Mr Coveney confirmed: "The really difficult area would be around sanitary and phytosanitary [SPS] checks for agri-food product."
While extra veterinary staff have been hired to facilitate East-West trade, none has been recruited to run internal checkpoints. But it is expected some existing resources could be redeployed on a temporary basis as part of an emergency response, similar to what happened during the foot and mouth crisis in 2001.
Meanwhile, the Revenue Commissioners will write to thousands of businesses in the coming weeks urging them to assess their supply chains and customs arrangements.
New figures show 663 companies have applied for the €300m Brexit Loan Scheme. Almost 600 of these have been approved for a cash injection, but so far only 145 have drawn down money - amounting to €32m. Ministers were yesterday briefed on the heightened fears that a no-deal Brexit on October 31 will lead to widespread disruption for businesses and consumers.
An updated contingency plan warns of "profound political, economic and legal implications".
"There should be no illusion - a no-deal Brexit would result in far-reaching change on the island of Ireland," it adds.
In the immediate aftermath of the UK's exit from the EU, there will be an expected loss of up to 55,000 jobs. The country's finances will suffer a €6.5bn impact in the first year. Mr Coveney said there could be "no sugar-coating" of the threat posed by a disorderly Brexit.
"Make no mistake, a no-deal Brexit is an ugly prospect," he said, adding that it would cause "fundamental disruption to the all-island economy".
The Tánaiste and Finance Minister Paschal Donohoe stressed their view that it is imperative for Ireland to remain inside the EU's single market no matter what happens. However, Mr Coveney said whatever infrastructure is put in place must not "create a security risk".
"The truth is we will need to take some action somewhere in our economy to ensure that we are protecting the integrity of the products that are going to be sold on out of Ireland," he said.
The contingency update details the progress made in preparation since a Brexit extension was granted to the UK in April.
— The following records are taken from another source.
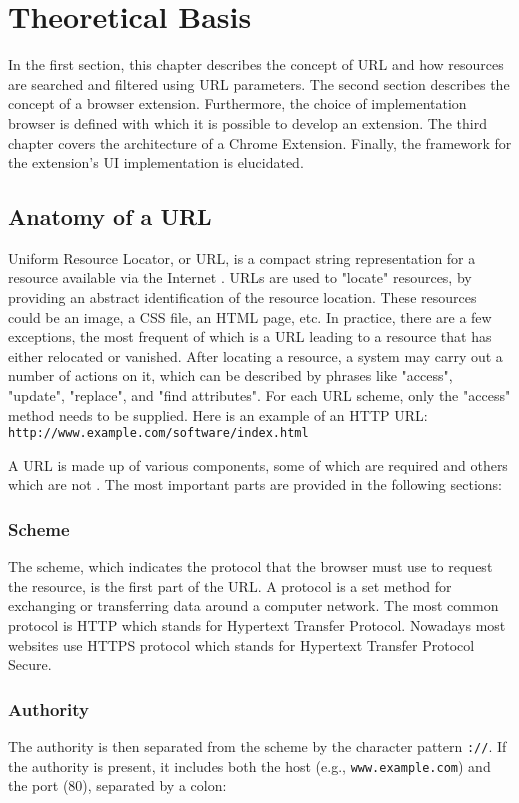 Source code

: \newpage
\chapter{Theoretical Basis}
In the first section, this chapter describes the concept of URL and how resources are searched and filtered using URL parameters. The second section describes the concept of a browser extension. Furthermore, the choice of implementation browser is defined with which it is possible to develop an extension. The third chapter covers the architecture of a Chrome Extension. Finally, the framework for the extension's UI implementation is elucidated.

\section{Anatomy of a URL}
\label{url_anatomy}
Uniform Resource Locator, or URL, is a compact string representation for a resource available via the Internet \autocite{berners1994uniform}. URLs are used to "locate" resources, by providing an abstract identification of the resource location. These resources could be an image, a CSS file, an HTML page, etc. In practice, there are a few exceptions, the most frequent of which is a URL leading to a resource that has either relocated or vanished. After locating a resource, a system may carry out a number of actions on it, which can be described by phrases like "access", "update", "replace", and "find attributes". For each URL scheme, only the "access" method needs to be supplied. Here is an example of an HTTP URL: \texttt{http://www.example.com/software/index.html}

A URL is made up of various components, some of which are required and others which are not \autocite{mozilla2022url}. The most important parts are provided in the following sections:

\subsection{Scheme}
The scheme, which indicates the protocol that the browser must use to request the resource, is the first part of the URL. A protocol is a set method for exchanging or transferring data around a computer network. The most common protocol is HTTP which stands for Hypertext Transfer Protocol. Nowadays most websites use HTTPS protocol which stands for Hypertext Transfer Protocol Secure.

\subsection{Authority}
The authority is then separated from the scheme by the character pattern \texttt{://}. If the authority is present, it includes both the host (e.g., \texttt{www.example.com}) and the port (80), separated by a colon:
But it also sets out a number of areas where "significant" concerns remain, including the potential for delays at ports as a result of customs checks. The document places particular focus on Northern Ireland, warning that the UK government could move quickly towards direct rule if the Assembly is not restored before October 31.
Although the report does not mention the Conservative Party leadership race, there is a strong belief within Cabinet that the change of UK prime minister has increased the likelihood of a no-deal Brexit.
The Government notes that the EU is willing to look again at the Political Declaration on the future relationship should the UK move on its red lines. But it reiterates the long-standing position that the Withdrawal Agreement, including the backstop, cannot be renegotiated.